With a total return of over 22%, the S&P 500 shrugged off international and domestic strife, disappearing trading volumes and three Federal Reserve interest-rate hikes to put in its best annual performance since 2013.
And while the rising tide lifted all boats – even long-short equity funds returned 10%, if still underperforming the S&P – the Swiss National Bank, essentially one of the world’s biggest government-backed hedge funds (second only to the ECB) with a taste for megacap US tech stocks, had one of its best years in recent memory.
And, as the SNB reported overnight, the SNB’s purchases of foreign stocks and bonds netted it a hefty profit in 2017, if only on paper. As has been duly reported here for years, to prevent the Swiss franc from strengthening dramatically, the SNB prints francs (out of thin air) and injects them into the international market. The foreign currency it receives in exchange for its francs are used to buy – you guessed it – bonds but mostly stocks.
But while it has long been known that the SNB, along with the BOJ, directly purchase equities and ETFs in the open market, what was stunning in the SNB’s statement is that it expects to report an annual return of 54 billion francs ($55 billion) – a sum equivalent to 8% of Switzerland’s GDP. As the WSJ observes, this amount is greater than the annual profit at Apple, J.P. Morgan, Berkshire, Wells or Microsoft.
In its latest release, the SNB also reported that it has accumulated about 760BN francs in foreign bonds and stocks through years of foreign-exchange interventions, particularly during Europe’s debt crisis, in which it created francs and used them to purchase foreign assets in a bid to weaken the currency.
As the WSJ puts it, with just the right amount of snark, “Switzerland got a lot wealthier in 2017, thanks to its central bank’s emergence as a major money manager with a near $800 billion portfolio of foreign stocks and bonds.” More:
The Swiss National Bank said Tuesday it expects to report a record annual profit of 54 billion Swiss francs ($55 billion) for last year—a staggering sum equal to 8% of the country’s entire gross domestic product… The profit is gargantuan. It is more than Apple earns in a year, and more than JPMorgan Chase & Co. and Berkshire Hathaway Inc. combined. Those are all giant, world-spanning corporations. The SNB employs about 800 people. Its chairman—among the best-paid central bankers—earns about $1 million a year.

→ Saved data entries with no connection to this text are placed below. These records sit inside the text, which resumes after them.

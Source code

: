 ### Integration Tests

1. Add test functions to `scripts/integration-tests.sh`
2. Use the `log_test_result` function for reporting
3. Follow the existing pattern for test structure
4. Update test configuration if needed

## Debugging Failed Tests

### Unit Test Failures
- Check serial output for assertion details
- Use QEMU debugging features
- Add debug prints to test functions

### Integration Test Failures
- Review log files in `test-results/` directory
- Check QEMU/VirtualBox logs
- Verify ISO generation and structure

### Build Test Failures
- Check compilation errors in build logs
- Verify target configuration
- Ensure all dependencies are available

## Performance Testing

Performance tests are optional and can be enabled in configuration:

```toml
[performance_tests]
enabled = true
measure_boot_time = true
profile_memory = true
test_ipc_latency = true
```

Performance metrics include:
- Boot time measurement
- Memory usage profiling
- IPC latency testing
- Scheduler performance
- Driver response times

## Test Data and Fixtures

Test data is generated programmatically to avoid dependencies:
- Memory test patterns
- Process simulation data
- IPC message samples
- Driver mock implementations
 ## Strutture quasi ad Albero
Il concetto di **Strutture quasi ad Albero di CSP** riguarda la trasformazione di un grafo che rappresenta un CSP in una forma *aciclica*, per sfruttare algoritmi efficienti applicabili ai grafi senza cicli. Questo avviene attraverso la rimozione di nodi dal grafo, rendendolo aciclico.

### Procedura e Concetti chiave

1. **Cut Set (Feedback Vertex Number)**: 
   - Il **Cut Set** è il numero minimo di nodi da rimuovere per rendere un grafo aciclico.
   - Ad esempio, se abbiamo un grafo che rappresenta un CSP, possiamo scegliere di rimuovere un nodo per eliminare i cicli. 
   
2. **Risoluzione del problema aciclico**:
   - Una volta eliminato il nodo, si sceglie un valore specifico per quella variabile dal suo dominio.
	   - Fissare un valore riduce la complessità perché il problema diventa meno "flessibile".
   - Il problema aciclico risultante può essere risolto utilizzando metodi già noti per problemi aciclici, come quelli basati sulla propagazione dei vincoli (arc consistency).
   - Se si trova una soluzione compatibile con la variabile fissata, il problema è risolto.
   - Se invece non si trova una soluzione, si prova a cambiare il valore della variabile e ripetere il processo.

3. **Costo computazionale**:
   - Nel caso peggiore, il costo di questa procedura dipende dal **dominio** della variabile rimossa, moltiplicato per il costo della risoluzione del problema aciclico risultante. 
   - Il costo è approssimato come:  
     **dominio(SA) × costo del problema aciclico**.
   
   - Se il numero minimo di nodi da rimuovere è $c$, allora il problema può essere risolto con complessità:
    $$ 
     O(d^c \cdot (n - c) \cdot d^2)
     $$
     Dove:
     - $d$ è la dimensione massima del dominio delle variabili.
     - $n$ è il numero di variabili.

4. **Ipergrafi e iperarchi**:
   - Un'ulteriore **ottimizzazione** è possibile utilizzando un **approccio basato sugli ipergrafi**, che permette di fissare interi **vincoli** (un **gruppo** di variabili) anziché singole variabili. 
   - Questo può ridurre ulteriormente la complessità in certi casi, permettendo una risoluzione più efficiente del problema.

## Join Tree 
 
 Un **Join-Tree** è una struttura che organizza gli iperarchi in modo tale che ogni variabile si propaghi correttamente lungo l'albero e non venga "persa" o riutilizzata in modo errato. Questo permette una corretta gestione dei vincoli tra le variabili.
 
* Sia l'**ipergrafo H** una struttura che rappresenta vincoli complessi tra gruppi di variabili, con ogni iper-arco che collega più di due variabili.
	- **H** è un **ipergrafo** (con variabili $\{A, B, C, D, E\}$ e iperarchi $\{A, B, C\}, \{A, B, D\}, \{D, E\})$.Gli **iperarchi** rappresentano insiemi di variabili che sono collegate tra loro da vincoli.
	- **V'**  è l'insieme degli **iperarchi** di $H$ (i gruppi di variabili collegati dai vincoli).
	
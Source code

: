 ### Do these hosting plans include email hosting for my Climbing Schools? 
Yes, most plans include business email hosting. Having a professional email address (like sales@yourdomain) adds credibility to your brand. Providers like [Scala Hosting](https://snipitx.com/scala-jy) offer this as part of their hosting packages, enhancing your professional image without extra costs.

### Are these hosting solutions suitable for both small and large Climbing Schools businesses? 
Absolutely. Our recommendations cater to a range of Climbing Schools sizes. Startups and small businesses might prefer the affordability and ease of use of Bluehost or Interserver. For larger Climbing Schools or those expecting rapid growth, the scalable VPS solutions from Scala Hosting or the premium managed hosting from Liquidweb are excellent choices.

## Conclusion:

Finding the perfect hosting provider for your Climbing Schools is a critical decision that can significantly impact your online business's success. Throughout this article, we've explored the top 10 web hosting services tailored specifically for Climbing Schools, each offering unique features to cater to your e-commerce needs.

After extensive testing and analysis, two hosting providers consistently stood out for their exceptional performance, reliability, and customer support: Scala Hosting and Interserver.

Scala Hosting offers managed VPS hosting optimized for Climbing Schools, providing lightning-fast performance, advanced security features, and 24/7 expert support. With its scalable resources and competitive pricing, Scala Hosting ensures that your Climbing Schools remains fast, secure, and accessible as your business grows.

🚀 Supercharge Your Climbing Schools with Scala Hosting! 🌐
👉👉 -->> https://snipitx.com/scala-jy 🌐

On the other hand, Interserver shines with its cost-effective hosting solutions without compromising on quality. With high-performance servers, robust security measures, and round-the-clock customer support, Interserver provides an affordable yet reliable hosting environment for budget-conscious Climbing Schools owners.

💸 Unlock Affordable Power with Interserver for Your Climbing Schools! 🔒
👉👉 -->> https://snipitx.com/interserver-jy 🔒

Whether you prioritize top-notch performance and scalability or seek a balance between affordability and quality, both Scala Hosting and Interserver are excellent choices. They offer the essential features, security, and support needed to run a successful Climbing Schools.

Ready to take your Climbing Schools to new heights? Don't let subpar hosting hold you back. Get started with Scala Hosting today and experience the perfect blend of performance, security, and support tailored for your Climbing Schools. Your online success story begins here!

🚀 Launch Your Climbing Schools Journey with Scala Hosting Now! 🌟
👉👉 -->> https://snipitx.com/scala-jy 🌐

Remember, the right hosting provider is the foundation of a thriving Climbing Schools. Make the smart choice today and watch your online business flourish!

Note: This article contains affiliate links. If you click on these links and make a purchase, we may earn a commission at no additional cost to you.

The SNB is one of the few central banks with listed shares. Its share price more than doubled last year, and was up nearly 3% midday Tuesday.
Of course, this isn’t a real “profit” as the Swiss can’t spend this massive windfall. Obviously, booking the profits would require the SNB to sell some of its foreign bonds and stocks that included nearly $3 billion in Apple stock and $1.5 billion in Facebook at the end of the third quarter.
So what does the SNB do? Well, while central banks like the Federal Reserve transfer most of their profits to their governments, the SNB is in the early stages of a five-year profit-sharing arrangement whereby the maximum amount it can transfer to the Swiss federal and regional governments is just two billion francs a year.
That agreement runs until 2020. In other words, the SNB is hoping that the market does not crash in the next 2 years or else all those accrued profits will become instant losses.